Schematic principle of measurement of Ochratoxin A concentration in wine by graphene field-effect transistors modified with aptamers
Schematic principle of measurement of Ochratoxin A concentration in wine by graphene field-effect transistors modified with aptamers. (Source: BioSense Institute)
Namely, it has been shown how aptamers interact with a graphene surface after their anchoring via linker molecules in terms of mycotoxin detection. The model proposes aptamer adsorption on the graphene surface via π-π interaction achieving a significant modulation of charge carriers in graphene crystal lattice due to negatively charged aptamer backbone.

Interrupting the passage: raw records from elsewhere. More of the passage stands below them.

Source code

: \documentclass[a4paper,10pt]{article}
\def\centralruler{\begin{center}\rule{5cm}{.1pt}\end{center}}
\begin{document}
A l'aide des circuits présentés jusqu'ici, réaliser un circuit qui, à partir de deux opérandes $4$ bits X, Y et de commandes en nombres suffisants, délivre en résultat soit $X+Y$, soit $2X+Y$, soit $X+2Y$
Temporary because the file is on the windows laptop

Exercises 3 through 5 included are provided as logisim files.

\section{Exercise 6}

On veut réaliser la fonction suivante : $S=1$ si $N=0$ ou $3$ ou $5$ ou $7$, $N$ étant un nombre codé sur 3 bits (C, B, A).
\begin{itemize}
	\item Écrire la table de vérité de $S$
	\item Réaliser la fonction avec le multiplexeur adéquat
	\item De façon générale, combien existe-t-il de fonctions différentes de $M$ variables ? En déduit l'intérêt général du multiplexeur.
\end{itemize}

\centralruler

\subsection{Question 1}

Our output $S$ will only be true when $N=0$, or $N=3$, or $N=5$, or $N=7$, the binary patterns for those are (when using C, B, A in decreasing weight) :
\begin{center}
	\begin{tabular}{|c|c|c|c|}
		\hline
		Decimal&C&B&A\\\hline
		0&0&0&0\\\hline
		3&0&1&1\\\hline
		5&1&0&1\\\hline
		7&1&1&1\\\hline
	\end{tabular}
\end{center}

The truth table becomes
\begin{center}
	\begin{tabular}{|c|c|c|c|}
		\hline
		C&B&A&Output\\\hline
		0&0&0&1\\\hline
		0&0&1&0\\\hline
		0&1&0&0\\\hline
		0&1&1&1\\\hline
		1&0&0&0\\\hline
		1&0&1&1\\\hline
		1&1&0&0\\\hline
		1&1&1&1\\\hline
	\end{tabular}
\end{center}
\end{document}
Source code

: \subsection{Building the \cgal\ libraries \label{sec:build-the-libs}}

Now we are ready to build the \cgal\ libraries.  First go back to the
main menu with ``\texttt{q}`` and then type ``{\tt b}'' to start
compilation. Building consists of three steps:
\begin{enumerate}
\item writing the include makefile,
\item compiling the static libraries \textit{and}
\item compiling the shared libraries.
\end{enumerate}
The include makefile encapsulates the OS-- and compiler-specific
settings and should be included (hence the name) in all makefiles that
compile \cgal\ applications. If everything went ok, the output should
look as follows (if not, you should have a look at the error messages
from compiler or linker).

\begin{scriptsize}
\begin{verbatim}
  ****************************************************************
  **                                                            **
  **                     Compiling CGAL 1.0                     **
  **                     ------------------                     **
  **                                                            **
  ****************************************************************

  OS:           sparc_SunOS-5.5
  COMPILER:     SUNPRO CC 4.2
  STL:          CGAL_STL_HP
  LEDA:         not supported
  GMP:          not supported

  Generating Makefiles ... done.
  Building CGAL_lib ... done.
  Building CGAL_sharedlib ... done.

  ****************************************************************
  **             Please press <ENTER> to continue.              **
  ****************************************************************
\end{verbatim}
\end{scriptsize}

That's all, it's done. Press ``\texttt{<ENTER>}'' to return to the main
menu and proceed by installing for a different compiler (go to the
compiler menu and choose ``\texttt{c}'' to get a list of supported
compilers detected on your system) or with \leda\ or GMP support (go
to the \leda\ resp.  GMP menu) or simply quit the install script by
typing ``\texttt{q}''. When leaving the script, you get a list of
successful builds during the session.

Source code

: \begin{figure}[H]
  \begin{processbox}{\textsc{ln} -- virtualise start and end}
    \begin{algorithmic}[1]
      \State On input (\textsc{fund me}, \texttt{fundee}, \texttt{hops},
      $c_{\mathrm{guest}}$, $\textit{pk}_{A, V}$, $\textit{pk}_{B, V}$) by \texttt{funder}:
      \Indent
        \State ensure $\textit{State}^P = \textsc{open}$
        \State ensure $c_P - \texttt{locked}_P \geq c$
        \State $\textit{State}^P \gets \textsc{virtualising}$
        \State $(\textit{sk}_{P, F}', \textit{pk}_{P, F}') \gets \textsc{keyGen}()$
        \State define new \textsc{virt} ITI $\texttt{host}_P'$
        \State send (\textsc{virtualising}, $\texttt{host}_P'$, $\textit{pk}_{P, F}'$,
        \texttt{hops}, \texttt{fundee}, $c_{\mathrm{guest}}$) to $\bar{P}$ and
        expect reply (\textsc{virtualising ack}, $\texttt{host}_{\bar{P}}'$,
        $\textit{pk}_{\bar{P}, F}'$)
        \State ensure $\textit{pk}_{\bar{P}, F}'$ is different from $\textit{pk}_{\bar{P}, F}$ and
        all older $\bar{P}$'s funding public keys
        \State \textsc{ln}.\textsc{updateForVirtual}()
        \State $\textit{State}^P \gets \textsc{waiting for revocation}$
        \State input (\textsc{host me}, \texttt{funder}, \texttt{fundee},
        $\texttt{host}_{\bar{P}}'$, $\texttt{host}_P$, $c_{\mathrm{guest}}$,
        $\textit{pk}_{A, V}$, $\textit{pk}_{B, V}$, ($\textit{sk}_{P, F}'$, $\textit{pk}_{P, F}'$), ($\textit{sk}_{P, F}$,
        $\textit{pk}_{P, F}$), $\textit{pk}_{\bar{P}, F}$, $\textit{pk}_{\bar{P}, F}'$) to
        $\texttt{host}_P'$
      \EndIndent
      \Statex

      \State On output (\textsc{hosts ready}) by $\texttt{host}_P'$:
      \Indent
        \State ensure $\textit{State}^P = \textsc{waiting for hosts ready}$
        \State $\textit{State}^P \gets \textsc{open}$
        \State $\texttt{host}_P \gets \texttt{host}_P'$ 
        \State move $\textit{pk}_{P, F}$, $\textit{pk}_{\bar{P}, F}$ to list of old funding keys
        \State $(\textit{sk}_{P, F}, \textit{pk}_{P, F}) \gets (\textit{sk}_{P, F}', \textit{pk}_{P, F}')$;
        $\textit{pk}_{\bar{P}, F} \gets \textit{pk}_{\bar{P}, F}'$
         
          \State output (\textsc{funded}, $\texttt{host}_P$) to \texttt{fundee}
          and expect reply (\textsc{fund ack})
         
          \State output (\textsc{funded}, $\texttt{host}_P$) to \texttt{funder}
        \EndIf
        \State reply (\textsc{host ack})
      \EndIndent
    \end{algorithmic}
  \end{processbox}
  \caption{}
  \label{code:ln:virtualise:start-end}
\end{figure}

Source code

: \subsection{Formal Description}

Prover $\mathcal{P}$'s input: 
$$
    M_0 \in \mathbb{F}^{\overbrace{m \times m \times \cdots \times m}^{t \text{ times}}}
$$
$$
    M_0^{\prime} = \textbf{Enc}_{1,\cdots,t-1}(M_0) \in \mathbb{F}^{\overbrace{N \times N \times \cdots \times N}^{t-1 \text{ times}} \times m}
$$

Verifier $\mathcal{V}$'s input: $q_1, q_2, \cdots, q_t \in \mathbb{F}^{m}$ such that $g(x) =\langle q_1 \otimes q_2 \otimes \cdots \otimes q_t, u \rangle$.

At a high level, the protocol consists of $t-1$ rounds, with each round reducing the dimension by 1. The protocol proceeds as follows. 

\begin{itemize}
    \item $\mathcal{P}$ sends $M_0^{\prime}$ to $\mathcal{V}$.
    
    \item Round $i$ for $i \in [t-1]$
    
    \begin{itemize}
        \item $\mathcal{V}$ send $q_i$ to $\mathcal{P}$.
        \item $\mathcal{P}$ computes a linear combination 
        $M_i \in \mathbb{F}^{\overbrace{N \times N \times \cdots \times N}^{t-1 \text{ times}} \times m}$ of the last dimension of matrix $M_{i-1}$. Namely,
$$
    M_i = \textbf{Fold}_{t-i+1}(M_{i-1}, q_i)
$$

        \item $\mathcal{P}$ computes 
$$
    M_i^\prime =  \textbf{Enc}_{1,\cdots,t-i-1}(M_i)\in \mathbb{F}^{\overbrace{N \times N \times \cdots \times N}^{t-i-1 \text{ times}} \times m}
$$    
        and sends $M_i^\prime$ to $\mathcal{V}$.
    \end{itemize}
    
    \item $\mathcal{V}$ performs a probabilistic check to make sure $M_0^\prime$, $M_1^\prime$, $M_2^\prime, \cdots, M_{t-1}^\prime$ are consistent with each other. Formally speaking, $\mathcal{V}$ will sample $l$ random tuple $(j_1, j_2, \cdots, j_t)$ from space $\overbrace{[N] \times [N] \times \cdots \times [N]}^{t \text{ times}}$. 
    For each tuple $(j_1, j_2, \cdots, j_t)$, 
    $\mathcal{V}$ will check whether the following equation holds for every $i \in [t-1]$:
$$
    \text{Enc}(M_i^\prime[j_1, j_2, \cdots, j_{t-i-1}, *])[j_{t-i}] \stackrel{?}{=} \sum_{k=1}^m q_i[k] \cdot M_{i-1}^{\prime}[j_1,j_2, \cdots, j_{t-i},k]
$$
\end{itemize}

During binding of specific molecules, aptamers change their configuration and drawing away the chargers from graphene surface, which is manifested by graphene electrical properties change. In other words, different charge distribution in the vicinity of graphene surface leads to the desired signal of the biosensor.
To validate their model, the researchers used electrolyte solutions with different ionic strengths (i.e., ion concentration) to modulate capacitive ability of the electrolyte during gating effect.
It is well-known that in such electrolyte systems an electrostatic interaction can be shielded (screened) by ions present in the solution, which can notably damp the signal. By ion concentration decrease, the researchers achieved an increase of unscreened spatial area of aptamer reconfiguration, i.e., an increase of sensing capabilities of the biosensor.
The model indicated coordinated results in both static and dynamic mode of the biosensor showing excellent repeatability of results.
Besides, pH values of the solution must be considered. The developed biosensing device showed promising results in the detection of mycotoxins in real samples of wine, which is characterized with low pH values (between <2.5 and 4). By mycotoxin detection in different wine types (e.g., red and white wine), the analysis of pH impact on biosensor performances with given model is qualified. Introducing the pH impact on electrical properties of graphene during aptamer reconfiguration, the results with outstanding match to the calibration model are obtained.
The detection of mycotoxin has been realized on a previously developed platform and the performance of the biosensor has been improved (read more: "Graphene transistor catches mycotoxins in food").
The limit of detection (LOD) is estimated at only 1 pM and time response in just 10 seconds, making the developed platform a high-performance device in the biosensing world. Furthermore, biosensor performance in real samples – like the very complex structure of wine – is not degraded much (signal response within 1 minute) opening a promising perspective for future development steps of this device.
Additionally, the developed device is well suited for multiplex measurements on a single chip, allowing the advancement of the device for in-field, on-demand, and point-of-care detection of multiple analytes.
The development of differential biosensors, which would work on the principle of self-calibration, is another characteristic of this device. The principle of differential sensor is based on the existence of both detection and control units on the same platform enabling simultaneous measurement of analyte and blank signal, which would enable faster and more realistic calibration of the device.